# L.A. Sound Design Buffer/Boost



## Alex (Feb 11, 2006)

picked up this simple one knob unit that acts as a boost (0-15 db) and a buffer. I plugged the pedal in with the knob set at noon and a gorgeous clean boost was produced - wow factor right off the bat. The unit does have a modern/vintage voicing by pressing the in/out white switch. The modern voicing adds a tiny bit more sparkle on clean tones but I prefer the vintage setting when stacked with overdrive pedals.

You can set the unit in either Active or True Bypass mode by opening up the pedal and setting the dipswitches accordingly - in Active mode, the buffer is on all the time even when the boost is not engaged and in True Bypass mode, the buffer is not active when the boost is off.

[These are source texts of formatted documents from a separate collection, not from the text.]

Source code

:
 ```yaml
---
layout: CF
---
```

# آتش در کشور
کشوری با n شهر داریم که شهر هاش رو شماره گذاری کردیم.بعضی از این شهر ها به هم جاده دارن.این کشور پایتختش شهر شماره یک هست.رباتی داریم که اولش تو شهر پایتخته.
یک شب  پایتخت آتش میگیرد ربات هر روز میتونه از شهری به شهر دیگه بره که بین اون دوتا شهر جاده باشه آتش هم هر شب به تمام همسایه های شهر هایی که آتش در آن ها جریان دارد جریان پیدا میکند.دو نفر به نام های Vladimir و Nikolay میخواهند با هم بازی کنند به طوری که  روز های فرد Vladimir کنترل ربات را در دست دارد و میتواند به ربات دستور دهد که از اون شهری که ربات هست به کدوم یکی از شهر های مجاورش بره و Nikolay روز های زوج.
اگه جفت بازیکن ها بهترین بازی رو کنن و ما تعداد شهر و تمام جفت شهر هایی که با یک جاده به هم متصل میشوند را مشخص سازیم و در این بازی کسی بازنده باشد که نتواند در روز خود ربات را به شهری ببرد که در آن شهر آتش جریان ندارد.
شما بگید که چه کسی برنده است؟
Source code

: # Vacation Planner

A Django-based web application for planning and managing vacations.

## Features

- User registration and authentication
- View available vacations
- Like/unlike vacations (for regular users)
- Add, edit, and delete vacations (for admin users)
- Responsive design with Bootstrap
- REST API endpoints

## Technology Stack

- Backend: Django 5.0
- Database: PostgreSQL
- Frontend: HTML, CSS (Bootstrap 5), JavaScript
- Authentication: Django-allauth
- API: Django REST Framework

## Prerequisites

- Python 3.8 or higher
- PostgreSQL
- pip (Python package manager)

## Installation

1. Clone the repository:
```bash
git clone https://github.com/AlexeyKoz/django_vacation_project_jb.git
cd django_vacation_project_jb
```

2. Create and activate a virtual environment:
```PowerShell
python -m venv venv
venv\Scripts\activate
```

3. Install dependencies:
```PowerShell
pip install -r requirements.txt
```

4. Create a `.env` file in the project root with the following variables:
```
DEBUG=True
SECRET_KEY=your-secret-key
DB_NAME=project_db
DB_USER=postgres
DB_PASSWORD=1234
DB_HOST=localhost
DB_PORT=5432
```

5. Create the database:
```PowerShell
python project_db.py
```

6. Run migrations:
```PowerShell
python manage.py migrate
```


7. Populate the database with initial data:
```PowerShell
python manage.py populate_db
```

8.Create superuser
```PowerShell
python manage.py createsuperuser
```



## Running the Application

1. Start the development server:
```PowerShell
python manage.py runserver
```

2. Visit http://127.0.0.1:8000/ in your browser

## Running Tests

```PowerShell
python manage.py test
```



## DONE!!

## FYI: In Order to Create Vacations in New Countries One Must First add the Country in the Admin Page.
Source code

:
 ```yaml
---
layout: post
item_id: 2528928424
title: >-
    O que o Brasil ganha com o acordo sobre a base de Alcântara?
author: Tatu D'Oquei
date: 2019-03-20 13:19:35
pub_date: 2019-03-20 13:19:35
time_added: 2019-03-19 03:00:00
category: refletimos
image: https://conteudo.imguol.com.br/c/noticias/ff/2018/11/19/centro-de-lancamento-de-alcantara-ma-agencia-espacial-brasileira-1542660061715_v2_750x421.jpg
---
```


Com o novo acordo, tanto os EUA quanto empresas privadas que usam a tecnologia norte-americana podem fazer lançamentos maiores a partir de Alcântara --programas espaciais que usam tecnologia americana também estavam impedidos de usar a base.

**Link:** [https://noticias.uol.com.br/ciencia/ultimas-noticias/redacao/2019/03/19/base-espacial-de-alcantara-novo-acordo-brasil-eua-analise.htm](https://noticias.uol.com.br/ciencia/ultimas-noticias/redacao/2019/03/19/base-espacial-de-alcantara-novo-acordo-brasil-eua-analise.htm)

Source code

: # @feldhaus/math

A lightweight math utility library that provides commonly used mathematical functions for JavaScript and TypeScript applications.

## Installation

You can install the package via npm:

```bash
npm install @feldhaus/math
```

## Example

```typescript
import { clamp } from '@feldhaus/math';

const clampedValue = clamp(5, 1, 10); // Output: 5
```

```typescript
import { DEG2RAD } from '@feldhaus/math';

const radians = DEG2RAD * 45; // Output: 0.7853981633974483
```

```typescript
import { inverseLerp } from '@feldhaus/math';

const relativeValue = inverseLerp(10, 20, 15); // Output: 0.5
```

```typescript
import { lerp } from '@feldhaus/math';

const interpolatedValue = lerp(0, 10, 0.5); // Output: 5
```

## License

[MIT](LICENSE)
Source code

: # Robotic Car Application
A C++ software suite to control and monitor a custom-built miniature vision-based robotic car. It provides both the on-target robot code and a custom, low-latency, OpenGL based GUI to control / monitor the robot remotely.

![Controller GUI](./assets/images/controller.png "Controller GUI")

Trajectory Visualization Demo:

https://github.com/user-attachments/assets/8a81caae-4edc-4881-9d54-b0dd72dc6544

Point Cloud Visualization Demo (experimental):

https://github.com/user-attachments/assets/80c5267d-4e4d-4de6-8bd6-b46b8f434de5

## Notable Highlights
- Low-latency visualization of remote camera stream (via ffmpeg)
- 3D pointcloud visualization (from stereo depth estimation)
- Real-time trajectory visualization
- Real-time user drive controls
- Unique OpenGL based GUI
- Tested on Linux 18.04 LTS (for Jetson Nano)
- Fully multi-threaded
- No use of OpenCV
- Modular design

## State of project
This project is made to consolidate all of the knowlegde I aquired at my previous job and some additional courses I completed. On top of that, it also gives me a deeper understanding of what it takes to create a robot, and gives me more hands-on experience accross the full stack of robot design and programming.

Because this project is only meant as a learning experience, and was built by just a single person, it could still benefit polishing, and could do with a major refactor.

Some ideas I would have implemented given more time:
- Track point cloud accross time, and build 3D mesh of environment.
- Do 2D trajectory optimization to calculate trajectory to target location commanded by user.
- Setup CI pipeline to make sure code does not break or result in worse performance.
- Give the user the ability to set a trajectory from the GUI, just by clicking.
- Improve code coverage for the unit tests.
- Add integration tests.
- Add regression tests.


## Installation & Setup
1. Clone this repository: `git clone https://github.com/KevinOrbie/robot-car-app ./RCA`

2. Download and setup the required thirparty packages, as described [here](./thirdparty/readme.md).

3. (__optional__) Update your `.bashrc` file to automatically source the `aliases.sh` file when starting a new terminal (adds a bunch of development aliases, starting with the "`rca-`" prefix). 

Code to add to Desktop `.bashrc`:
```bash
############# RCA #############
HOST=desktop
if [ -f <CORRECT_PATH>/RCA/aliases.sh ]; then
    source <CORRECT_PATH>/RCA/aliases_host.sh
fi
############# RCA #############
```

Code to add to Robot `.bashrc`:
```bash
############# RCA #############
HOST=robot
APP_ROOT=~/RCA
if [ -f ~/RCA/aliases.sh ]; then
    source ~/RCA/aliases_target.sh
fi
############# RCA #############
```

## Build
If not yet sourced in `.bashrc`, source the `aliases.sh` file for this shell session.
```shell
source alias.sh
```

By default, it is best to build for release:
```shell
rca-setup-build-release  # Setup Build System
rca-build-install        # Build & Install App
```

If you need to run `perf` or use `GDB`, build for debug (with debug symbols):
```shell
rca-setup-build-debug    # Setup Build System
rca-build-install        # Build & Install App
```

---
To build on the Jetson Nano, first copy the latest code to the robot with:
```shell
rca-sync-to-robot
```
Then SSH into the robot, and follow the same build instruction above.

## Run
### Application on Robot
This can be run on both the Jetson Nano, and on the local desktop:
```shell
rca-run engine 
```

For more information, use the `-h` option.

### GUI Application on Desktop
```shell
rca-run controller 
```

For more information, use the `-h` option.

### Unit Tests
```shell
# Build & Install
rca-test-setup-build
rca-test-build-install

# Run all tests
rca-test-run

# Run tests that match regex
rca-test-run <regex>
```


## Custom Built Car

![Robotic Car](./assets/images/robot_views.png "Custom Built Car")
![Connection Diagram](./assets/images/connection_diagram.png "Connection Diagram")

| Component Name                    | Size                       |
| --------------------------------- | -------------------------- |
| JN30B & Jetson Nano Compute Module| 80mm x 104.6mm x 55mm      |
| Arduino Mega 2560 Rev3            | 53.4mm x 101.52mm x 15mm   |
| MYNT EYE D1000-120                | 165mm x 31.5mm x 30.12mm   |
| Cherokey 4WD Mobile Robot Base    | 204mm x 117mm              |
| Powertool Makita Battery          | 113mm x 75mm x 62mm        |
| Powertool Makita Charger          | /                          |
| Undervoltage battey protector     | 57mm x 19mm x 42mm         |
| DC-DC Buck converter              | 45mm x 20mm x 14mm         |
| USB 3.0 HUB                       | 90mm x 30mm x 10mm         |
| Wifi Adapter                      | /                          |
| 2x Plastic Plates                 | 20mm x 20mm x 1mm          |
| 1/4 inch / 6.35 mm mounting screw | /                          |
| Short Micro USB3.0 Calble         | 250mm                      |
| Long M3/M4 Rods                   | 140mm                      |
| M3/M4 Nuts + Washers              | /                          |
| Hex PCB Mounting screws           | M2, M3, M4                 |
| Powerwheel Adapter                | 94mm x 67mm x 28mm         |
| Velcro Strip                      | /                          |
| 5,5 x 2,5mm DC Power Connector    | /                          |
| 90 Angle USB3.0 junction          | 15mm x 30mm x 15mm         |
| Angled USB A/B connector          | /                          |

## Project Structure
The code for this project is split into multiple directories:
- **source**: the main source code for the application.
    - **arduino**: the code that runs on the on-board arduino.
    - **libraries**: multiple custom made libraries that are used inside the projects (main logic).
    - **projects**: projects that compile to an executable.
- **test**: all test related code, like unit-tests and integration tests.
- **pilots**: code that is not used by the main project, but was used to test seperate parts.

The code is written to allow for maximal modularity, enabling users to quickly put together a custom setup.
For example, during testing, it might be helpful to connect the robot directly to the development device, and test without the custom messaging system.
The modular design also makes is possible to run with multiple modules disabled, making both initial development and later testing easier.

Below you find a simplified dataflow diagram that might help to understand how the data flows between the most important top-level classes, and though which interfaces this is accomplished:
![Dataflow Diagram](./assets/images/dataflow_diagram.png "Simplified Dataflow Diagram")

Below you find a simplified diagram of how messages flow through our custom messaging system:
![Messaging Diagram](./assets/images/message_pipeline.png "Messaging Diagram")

Simple unit that sounds great and also enhances the other pedals that are following in the signal chain. The overall sound is better to my ears.


----------



## bduguay (Jul 15, 2009)

Did you buy this new?
B.


----------



## Alex (Feb 11, 2006)

bduguay said:


> Did you buy this new?
> B.


Yes, direct from LA Sound.


----------



## bduguay (Jul 15, 2009)

Does it buffer and give switchable boost capabilities?
B.


----------



## Alex (Feb 11, 2006)

bduguay said:


> Does it buffer and give switchable boost capabilities?
> B.


See 2nd paragraph in my original post. The boost function goes from clean boost to OD tones.


----------



## bduguay (Jul 15, 2009)

Cool!


----------



## rg4700 (4 mo ago)

Can you tell me..the factory setting is Active or Bypass??


----------



## AJ6stringsting (Mar 12, 2006)

Alex said:


> picked up this simple one knob unit that acts as a boost (0-15 db) and a buffer. I plugged the pedal in with the knob set at noon and a gorgeous clean boost was produced - wow factor right off the bat. The unit does have a modern/vintage voicing by pressing the in/out white switch. The modern voicing adds a tiny bit more sparkle on clean tones but I prefer the vintage setting when stacked with overdrive pedals.
> 
> You can set the unit in either Active or True Bypass mode by opening up the pedal and setting the dipswitches accordingly - in Active mode, the buffer is on all the time even when the boost is not engaged and in True Bypass mode, the buffer is not active when the boost is off.
> 
> ...


Wow !!!!
I love that feeling too, when that tone oozes with juicy MOJO.... it's almost as good as cold watermelon 🍉 on a hot summers day 😋 👌 !!!! .


----------